In the U.S., such grandiose generation projects as the Hoover and Grand Coulee dams would be dwarfed by this North African solar effort. The North African project alone is equivalent to half of all the Bureau of Reclamation’s projects combined for its size and expense. By 2020, the North African project should total 900 MW in capacity.
To put that in perspective, the facility producing the most power in the U.S. is the Palo Verde nuclear power station outside of Phoenix, Arizona. It cost $5.9 billion to build over the course of 12 years. It is rated at just over 3,700 MW, over four times as much as the aggregate of the proposed solar project. The North African facilities won’t generate nuclear waste, though.
The project will save (as compared to traditional power generation mixes) 1.7 million tons of greenhouse gases per year. This is the same as taking 600,000 gas burning vehicles off the road. The solar tech being used is called Concentrated Solar Power, which concentrates solar energy to boil water and drive a turbine. A U.K. government operated site suggests over 10,000 jobs may be created by this project, though the World Bank declined to include this figure in their materials.
When completed, the project will span Algeria, Egypt, Jordan, Morocco and Tunisia. It will provide power to nations in the area as well as to Europe, where most of the production jobs are likely to be sourced.
Figures on U.S. economic contributions are not currently available, though the U.K. claims to be contributing 56 million pounds or $91 million USD.

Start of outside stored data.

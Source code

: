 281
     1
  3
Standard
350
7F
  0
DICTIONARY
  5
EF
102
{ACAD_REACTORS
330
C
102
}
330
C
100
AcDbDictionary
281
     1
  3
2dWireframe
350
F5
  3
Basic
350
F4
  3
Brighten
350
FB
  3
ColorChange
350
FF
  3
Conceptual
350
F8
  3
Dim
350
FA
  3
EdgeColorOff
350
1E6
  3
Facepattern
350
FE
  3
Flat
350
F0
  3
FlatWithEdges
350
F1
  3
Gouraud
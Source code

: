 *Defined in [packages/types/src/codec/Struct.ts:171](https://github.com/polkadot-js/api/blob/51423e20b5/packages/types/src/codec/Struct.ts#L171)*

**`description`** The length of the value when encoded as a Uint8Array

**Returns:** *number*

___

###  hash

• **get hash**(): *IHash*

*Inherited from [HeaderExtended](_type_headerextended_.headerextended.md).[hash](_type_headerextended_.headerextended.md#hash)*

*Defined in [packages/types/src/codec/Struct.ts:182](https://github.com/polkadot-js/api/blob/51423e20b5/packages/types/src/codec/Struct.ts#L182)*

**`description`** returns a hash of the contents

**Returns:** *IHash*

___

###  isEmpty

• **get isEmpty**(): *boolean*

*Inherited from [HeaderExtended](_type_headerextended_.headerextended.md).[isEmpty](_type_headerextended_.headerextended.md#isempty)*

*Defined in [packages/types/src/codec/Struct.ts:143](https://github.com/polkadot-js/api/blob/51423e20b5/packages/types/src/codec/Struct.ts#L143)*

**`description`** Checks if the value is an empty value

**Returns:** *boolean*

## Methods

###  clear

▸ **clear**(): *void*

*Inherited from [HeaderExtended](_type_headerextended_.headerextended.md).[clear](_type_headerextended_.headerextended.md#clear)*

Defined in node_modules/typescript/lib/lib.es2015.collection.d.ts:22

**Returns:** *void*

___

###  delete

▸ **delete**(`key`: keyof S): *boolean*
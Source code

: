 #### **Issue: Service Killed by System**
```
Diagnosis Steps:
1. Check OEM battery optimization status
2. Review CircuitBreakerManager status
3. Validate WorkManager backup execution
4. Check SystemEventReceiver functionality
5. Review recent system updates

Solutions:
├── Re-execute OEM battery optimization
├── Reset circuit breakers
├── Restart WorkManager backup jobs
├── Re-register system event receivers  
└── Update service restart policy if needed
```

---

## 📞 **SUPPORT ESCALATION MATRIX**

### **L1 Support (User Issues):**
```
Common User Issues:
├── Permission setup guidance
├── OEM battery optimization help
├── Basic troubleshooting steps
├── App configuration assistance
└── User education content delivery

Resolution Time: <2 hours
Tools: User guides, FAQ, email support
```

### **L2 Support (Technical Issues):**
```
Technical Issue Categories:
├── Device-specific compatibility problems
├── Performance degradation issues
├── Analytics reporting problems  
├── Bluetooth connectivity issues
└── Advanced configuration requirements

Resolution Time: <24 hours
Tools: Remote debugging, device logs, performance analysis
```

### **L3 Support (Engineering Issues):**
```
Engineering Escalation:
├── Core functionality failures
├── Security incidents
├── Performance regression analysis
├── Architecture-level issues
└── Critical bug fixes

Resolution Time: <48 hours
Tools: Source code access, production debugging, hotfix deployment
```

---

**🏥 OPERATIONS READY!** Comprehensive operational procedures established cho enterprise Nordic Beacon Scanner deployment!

Though hardly the best bang for the buck in electricity, the project could change the economics and the quality of life for many in the region. If nothing else, it will create a market for a growing solar infrastructure and, according to the PR material, “accelerate cost reduction for a technology that could become least-cost globally.” Let’s hope so because in the mean time, it isn’t cheap power and won’t be producing around the clock.